■ TASK MATERIAL

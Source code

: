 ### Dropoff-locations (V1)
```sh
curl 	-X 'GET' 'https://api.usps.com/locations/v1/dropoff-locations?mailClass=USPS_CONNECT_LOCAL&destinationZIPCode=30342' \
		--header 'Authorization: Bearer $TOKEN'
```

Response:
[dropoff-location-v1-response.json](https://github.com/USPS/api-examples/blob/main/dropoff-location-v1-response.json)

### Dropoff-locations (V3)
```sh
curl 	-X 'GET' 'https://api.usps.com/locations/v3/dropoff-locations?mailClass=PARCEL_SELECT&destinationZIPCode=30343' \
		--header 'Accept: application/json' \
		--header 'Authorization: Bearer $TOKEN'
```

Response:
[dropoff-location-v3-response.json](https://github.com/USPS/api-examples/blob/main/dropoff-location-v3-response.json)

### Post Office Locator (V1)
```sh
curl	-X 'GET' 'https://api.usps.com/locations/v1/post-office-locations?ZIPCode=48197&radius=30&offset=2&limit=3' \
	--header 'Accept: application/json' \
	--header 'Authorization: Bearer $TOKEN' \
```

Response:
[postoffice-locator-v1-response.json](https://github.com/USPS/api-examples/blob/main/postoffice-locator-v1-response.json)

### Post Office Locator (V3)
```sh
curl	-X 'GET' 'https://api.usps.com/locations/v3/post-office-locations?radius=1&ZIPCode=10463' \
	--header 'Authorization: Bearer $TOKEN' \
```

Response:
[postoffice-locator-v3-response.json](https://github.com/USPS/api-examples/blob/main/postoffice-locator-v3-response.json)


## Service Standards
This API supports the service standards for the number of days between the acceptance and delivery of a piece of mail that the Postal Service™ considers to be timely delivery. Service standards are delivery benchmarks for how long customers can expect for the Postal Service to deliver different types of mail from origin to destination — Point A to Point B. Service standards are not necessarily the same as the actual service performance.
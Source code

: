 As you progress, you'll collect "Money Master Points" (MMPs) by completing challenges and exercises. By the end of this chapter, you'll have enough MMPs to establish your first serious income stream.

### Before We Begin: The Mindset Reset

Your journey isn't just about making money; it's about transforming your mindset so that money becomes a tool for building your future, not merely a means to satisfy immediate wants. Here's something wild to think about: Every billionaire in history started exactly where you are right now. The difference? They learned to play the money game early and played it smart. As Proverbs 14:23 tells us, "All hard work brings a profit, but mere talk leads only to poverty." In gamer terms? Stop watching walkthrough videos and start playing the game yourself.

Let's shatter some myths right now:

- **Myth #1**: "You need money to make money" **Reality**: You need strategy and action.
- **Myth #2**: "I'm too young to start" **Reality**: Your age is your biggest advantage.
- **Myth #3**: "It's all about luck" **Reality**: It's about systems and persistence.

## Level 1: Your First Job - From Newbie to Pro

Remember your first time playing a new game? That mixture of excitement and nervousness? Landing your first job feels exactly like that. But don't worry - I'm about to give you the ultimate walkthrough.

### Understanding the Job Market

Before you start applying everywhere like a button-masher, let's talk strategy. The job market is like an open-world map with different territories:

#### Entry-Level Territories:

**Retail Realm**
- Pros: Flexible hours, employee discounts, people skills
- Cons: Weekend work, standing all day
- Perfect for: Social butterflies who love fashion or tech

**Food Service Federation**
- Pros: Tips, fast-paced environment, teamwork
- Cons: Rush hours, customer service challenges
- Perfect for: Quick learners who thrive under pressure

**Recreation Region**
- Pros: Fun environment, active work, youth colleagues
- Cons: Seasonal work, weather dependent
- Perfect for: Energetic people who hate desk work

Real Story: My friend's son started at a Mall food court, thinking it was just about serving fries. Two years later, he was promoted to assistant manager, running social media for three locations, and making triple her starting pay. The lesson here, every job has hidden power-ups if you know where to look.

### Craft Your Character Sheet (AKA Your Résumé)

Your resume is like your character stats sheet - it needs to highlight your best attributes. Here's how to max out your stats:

■ TASK TO CARRY OUT
For the string "blob", return every line of the data where it appears.

■ WRITTEN ANSWER
[dropoff-location-v1-response.json](https://github.com/USPS/api-examples/blob/main/dropoff-location-v1-response.json)
[dropoff-location-v3-response.json](https://github.com/USPS/api-examples/blob/main/dropoff-location-v3-response.json)
[postoffice-locator-v1-response.json](https://github.com/USPS/api-examples/blob/main/postoffice-locator-v1-response.json)
[postoffice-locator-v3-response.json](https://github.com/USPS/api-examples/blob/main/postoffice-locator-v3-response.json)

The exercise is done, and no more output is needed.